## Exercise
Look through the listing below and write out exactly the lines from the line with "scroll-view：" to the line with "[插件的文档](https://deve", both included, and no others.

## Available records

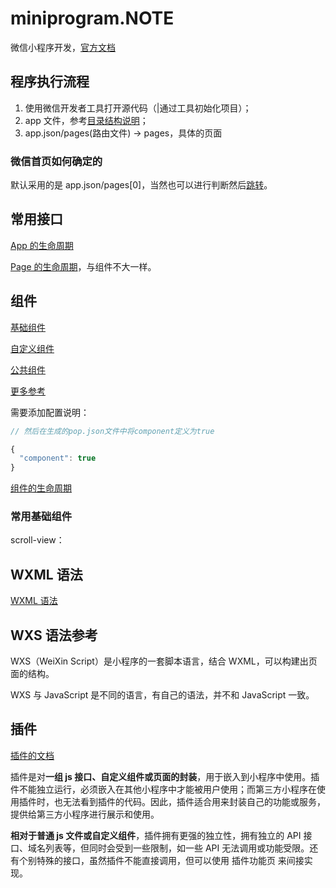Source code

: # miniprogram.NOTE

微信小程序开发，[官方文档](https://developers.weixin.qq.com/miniprogram/dev/framework/)

## 程序执行流程

1. 使用微信开发者工具打开源代码（|通过工具初始化项目）；
2. app 文件，参考[目录结构说明](https://developers.weixin.qq.com/miniprogram/dev/framework/structure.html)；
3. app.json/pages(路由文件) -> pages，具体的页面

### 微信首页如何确定的

默认采用的是 app.json/pages[0]，当然也可以进行判断然后[跳转](https://developers.weixin.qq.com/miniprogram/dev/api/route/wx.navigateTo.html)。

## 常用接口

[App 的生命周期](https://developers.weixin.qq.com/miniprogram/dev/reference/api/App.html)

[Page 的生命周期](https://developers.weixin.qq.com/miniprogram/dev/reference/api/Page.html)，与组件不大一样。

## 组件

[基础组件](https://developers.weixin.qq.com/miniprogram/dev/component/)

[自定义组件](https://developers.weixin.qq.com/miniprogram/dev/reference/api/Component.html)

[公共组件](https://developers.weixin.qq.com/miniprogram/dev/framework/custom-component/)

[更多参考](https://www.cnblogs.com/kdcg/p/9115778.html)

需要添加配置说明：

```js
// 然后在生成的pop.json文件中将component定义为true

{
  "component": true
}
```

[组件的生命周期](https://developers.weixin.qq.com/miniprogram/dev/framework/custom-component/lifetimes.html)

### 常用基础组件

scroll-view：

## WXML 语法

[WXML 语法](https://developers.weixin.qq.com/miniprogram/dev/reference/wxml/)

## WXS 语法参考

WXS（WeiXin Script）是小程序的一套脚本语言，结合 WXML，可以构建出页面的结构。

WXS 与 JavaScript 是不同的语言，有自己的语法，并不和 JavaScript 一致。

## 插件

[插件的文档](https://developers.weixin.qq.com/miniprogram/dev/framework/plugin/)

插件是对**一组 js 接口、自定义组件或页面的封装**，用于嵌入到小程序中使用。插件不能独立运行，必须嵌入在其他小程序中才能被用户使用；而第三方小程序在使用插件时，也无法看到插件的代码。因此，插件适合用来封装自己的功能或服务，提供给第三方小程序进行展示和使用。

**相对于普通 js 文件或自定义组件**，插件拥有更强的独立性，拥有独立的 API 接口、域名列表等，但同时会受到一些限制，如一些 API 无法调用或功能受限。还有个别特殊的接口，虽然插件不能直接调用，但可以使用 插件功能页 来间接实现。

## Solution
scroll-view：

## WXML 语法

[WXML 语法](https://developers.weixin.qq.com/miniprogram/dev/reference/wxml/)

## WXS 语法参考

WXS（WeiXin Script）是小程序的一套脚本语言，结合 WXML，可以构建出页面的结构。

WXS 与 JavaScript 是不同的语言，有自己的语法，并不和 JavaScript 一致。

## 插件

[插件的文档](https://developers.weixin.qq.com/miniprogram/dev/framework/plugin/)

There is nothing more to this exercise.